**What is being asked:**
Below is a block of records. Copy every line in it that contains the word "convex".

**The input:**
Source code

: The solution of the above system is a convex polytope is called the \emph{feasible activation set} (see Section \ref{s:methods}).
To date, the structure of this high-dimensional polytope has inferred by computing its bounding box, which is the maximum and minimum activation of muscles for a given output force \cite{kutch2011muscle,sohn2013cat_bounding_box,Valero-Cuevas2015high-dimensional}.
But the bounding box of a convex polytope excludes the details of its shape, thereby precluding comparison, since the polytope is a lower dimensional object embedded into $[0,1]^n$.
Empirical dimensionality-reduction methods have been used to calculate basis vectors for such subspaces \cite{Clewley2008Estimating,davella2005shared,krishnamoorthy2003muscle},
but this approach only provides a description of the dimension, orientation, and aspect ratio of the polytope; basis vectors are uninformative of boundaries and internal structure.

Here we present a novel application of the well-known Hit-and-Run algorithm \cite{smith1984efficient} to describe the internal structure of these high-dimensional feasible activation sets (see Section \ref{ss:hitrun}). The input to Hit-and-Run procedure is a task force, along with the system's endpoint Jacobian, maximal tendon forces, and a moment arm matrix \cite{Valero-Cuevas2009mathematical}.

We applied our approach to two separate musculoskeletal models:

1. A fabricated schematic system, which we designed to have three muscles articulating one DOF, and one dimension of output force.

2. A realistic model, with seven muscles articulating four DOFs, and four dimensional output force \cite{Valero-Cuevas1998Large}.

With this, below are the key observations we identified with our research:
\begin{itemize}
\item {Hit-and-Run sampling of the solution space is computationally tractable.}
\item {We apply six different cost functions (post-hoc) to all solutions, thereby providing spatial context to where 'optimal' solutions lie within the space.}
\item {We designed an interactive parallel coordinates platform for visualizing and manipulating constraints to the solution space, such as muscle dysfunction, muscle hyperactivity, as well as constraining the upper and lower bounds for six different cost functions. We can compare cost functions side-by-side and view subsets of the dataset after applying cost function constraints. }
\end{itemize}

**Response for this exercise:**
: The solution of the above system is a convex polytope is called the \emph{feasible activation set} (see Section \ref{s:methods}).
But the bounding box of a convex polytope excludes the details of its shape, thereby precluding comparison, since the polytope is a lower dimensional object embedded into $[0,1]^n$.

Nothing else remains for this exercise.